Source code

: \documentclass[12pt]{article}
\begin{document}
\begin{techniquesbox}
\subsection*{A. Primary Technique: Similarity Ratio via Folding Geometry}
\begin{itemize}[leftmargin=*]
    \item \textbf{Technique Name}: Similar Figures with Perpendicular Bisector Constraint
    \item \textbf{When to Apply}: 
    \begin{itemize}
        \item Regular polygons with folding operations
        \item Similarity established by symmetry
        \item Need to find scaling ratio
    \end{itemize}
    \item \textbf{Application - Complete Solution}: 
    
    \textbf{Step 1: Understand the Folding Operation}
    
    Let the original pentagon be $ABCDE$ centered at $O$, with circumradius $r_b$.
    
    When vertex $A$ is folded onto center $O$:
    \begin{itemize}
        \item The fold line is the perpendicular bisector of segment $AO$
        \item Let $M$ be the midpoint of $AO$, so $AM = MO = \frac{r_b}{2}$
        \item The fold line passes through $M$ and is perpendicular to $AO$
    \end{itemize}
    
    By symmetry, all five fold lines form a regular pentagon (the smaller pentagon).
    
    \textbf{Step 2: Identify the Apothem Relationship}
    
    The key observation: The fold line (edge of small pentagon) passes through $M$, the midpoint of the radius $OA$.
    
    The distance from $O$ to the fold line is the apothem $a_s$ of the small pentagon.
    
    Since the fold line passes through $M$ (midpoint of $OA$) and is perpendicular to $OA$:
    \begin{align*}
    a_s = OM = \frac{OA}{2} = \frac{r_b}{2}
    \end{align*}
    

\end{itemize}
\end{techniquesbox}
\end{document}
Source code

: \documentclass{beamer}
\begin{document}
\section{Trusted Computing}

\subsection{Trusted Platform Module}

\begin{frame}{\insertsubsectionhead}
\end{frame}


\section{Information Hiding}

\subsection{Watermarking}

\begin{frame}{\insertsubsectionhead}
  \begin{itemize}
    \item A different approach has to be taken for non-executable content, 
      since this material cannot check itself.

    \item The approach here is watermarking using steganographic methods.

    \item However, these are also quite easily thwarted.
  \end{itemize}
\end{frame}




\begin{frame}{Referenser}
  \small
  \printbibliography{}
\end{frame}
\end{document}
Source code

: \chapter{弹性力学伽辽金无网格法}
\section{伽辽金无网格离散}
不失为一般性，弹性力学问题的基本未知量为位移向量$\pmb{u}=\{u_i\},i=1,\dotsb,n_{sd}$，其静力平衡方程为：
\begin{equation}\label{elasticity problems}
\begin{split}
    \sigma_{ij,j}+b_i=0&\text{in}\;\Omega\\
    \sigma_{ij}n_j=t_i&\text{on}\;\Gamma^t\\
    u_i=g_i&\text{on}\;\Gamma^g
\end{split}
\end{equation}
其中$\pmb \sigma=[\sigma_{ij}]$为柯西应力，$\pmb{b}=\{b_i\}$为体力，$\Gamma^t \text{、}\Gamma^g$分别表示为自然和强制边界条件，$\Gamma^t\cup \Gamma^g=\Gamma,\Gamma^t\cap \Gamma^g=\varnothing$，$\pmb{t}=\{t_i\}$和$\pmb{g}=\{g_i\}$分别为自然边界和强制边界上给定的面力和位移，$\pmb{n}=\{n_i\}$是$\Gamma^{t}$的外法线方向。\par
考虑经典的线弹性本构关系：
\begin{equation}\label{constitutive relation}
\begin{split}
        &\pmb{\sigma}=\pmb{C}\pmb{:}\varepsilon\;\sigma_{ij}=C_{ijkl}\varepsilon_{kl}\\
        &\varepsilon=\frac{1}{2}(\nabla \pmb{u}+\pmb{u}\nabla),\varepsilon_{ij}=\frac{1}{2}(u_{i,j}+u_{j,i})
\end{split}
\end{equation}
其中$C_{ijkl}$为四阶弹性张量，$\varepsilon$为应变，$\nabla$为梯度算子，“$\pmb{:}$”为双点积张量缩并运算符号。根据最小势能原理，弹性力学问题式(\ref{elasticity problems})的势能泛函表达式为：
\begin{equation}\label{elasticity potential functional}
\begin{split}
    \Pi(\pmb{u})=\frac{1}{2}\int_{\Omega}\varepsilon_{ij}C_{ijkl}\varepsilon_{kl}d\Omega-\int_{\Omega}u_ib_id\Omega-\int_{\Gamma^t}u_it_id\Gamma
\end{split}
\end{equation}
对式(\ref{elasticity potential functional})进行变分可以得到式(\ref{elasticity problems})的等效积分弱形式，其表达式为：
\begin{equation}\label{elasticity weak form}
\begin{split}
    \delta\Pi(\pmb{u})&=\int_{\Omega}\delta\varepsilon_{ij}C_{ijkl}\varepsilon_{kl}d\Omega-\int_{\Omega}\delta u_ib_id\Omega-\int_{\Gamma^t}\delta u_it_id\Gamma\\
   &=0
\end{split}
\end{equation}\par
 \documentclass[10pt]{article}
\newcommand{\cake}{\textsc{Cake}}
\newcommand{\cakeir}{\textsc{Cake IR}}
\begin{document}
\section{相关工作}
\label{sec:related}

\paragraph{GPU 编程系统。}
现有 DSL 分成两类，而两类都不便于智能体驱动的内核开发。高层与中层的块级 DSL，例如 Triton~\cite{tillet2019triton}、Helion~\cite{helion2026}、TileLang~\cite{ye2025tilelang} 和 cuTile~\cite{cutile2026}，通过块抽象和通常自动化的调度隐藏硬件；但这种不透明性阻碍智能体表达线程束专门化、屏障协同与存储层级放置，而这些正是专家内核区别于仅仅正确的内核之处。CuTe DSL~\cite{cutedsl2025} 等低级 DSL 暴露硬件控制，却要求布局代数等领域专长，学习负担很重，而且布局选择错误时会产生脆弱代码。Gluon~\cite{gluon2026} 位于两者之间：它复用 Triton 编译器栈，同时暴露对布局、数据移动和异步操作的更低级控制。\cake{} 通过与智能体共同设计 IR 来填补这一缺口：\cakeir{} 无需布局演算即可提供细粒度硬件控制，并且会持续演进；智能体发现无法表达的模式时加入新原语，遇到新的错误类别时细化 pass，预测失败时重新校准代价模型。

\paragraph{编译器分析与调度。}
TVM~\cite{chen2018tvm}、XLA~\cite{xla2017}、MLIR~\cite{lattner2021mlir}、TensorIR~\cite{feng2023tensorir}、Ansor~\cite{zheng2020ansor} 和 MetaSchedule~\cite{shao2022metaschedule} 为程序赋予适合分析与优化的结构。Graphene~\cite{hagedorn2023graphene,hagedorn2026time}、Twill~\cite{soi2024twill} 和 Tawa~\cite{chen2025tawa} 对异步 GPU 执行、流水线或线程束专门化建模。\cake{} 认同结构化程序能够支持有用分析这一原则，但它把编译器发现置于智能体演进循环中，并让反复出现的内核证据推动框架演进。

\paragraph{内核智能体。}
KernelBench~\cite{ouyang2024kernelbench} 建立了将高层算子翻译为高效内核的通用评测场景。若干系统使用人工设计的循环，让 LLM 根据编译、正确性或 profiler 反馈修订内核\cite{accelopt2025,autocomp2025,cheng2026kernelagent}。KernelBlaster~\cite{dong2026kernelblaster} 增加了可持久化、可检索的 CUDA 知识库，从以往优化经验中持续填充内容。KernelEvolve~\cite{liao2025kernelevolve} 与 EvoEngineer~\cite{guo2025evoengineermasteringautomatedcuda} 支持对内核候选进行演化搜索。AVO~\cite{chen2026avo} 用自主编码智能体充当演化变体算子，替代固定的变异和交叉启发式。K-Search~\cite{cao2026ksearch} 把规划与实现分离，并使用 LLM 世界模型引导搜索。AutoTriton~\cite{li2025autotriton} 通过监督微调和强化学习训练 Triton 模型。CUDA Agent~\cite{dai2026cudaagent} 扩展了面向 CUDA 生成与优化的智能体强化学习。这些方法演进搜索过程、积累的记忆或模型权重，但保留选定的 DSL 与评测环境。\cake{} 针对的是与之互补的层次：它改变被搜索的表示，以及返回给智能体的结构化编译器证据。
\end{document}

★ ★ ★ ★

[BRIEF] Scan the material above. Extract every line in which the word "functional" occurs.

[OUTPUT FOR THIS TASK]
\begin{equation}\label{elasticity potential functional}
对式(\ref{elasticity potential functional})进行变分可以得到式(\ref{elasticity problems})的等效积分弱形式，其表达式为：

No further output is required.